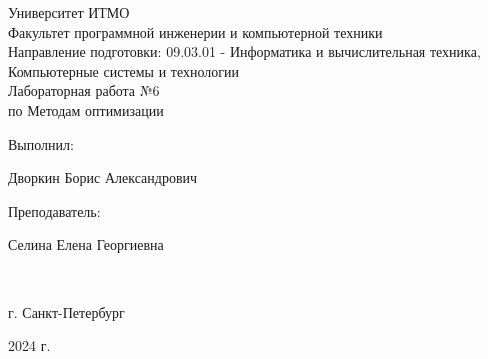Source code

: \begin{center}
\hfill \break
\large{Университет ИТМО}\\
\large{Факультет программной инженерии и компьютерной техники}\\ 
\large{Направление подготовки: 09.03.01 - Информатика и вычислительная техника, Компьютерные системы и технологии}\\ 
\hfill\break
\hfill \break
\hfill \break
\hfill \break
\hfill \break
\hfill \break
\hfill \break
\hfill \break
\large{Лабораторная работа №6\\по Методам оптимизации\\}
\hfill \break
\hfill \break
\hfill \break
\hfill \break
\hfill \break
\end{center}
\hfill \break
\normalsize{ 
\begin{flushright}
Выполнил:
\par
Дворкин Борис Александрович
\par
Преподаватель:
\par
Селина Елена Георгиевна
\end{flushright}
}\\
\hfill \break
\hfill \break
\hfill \break
\hfill \break
\begin{center} г. Санкт-Петербург 
\par
2024 г. 
\end{center}
\thispagestyle{empty}
\thispagestyle{empty}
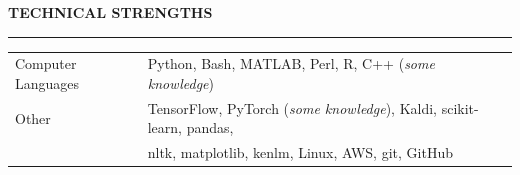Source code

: \documentclass{resume} %
\begin{document}







\vspace{.5cm}
\begin{minipage}{\textwidth}
\sectionskip
\MakeUppercase{\textbf{Technical Strengths}}
  \sectionlineskip
  \hrule
\vspace{.5cm}

\begin{tabular}{ll}
Computer Languages & Python, Bash, MATLAB, Perl, R, C++ (\textit{some knowledge}) \\
Other & TensorFlow, PyTorch (\textit{some knowledge}), Kaldi, scikit-learn, pandas,\\
& nltk, matplotlib, kenlm, Linux, AWS, git, GitHub \\
\end{tabular}
\end{minipage}
\end{document}
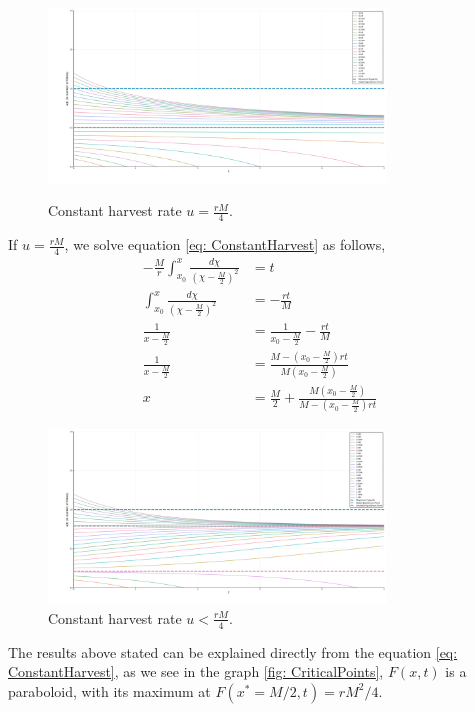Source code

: \begin{figure}[H]
	\centering
	\caption{Constant harvest rate $u=\frac{rM}{4}$.}
	\includegraphics[width=0.8\textwidth]{CriticalExploitConstant.png}
	\label{fig: CriticalExploitConstantHarvest}
\end{figure}
If $u=\frac{rM}{4}$, we solve equation \ref{eq: ConstantHarvest} as follows,
\begin{align}
-\frac{M}{r}\int_{x_0}^{x}\frac{d\chi}{\left(\chi-\frac{M}{2}\right)^2}&=t\\
\int_{x_0}^{x}\frac{d\chi}{\left(\chi-\frac{M}{2}\right)^2}&=-\frac{rt}{M}\\
\frac{1}{x-\frac{M}{2}}&=\frac{1}{x_0-\frac{M}{2}}-\frac{rt}{M}\\
\frac{1}{x-\frac{M}{2}}&=\frac{M-\left(x_0-\frac{M}{2}\right)rt}{M\left(x_0-\frac{M}{2}\right)} \\
x&=\frac{M}{2}+\frac{M\left(x_0-\frac{M}{2}\right)}{M-\left(x_0-\frac{M}{2}\right)rt} 
\end{align}
\begin{figure}[H]
	\centering
	\includegraphics[width=0.8\textwidth]{SustainableConstant.png}
	\caption{Constant harvest rate $u<\frac{rM}{4}$.}
	\label{fig: SustainableConstantHarvest}
\end{figure}
The results above stated can be explained directly from the equation \ref{eq: ConstantHarvest}, as we see in the graph \ref{fig: CriticalPoints},  $F(x,t)$ is a paraboloid, with its maximum at $F(x^*=M/2,t)=rM^2/4$.

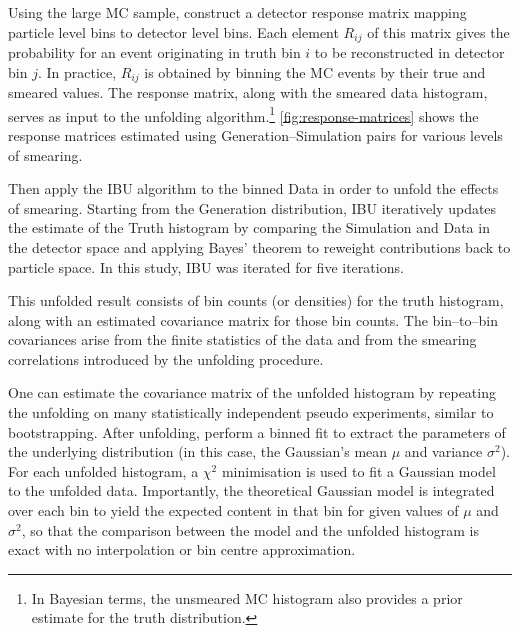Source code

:             Using the large MC sample, construct a detector response matrix mapping particle level bins to detector level bins.
            Each element $R_{ij}$ of this matrix gives the probability for an event originating in truth bin $i$ to be reconstructed in detector bin $j$.
            In practice, $R_{ij}$ is obtained by binning the MC events by their true and smeared values.
            The response matrix, along with the smeared data histogram, serves as input to the unfolding algorithm.\footnote{In Bayesian terms, the unsmeared MC histogram also provides a prior estimate for the truth distribution.}
            \cref{fig:response-matrices} shows the response matrices estimated using Generation--Simulation pairs for various levels of smearing.
    
            Then apply the IBU algorithm to the binned Data in order to unfold the effects of smearing.
            Starting from the Generation distribution, IBU iteratively updates the estimate of the Truth histogram by comparing the Simulation and Data in the detector space and applying Bayes' theorem to reweight contributions back to particle space. 
            In this study, IBU was iterated for five iterations.
            
            This unfolded result consists of bin counts (or densities) for the truth histogram, along with an estimated covariance matrix for those bin counts.
            The bin--to--bin covariances arise from the finite statistics of the data and from the smearing correlations introduced by the unfolding procedure.
            
            One can estimate the covariance matrix of the unfolded histogram by repeating the unfolding on many statistically independent pseudo experiments, similar to bootstrapping. 
            After unfolding, perform a binned fit to extract the parameters of the underlying distribution (in this case, the Gaussian’s mean $\mu$ and variance $\sigma^2$).
            For each unfolded histogram, a $\chi^2$ minimisation is used to fit a Gaussian model to the unfolded data.
            Importantly, the theoretical Gaussian model is integrated over each bin to yield the expected content in that bin for given values of $\mu$ and $\sigma^2$, so that the comparison between the model and the unfolded histogram is exact with no interpolation or bin centre approximation.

━━━━━━━━

## Your task
Search the listing above for lines with the word "histogram", and state how many there are, nothing else.

## Completed exercise
6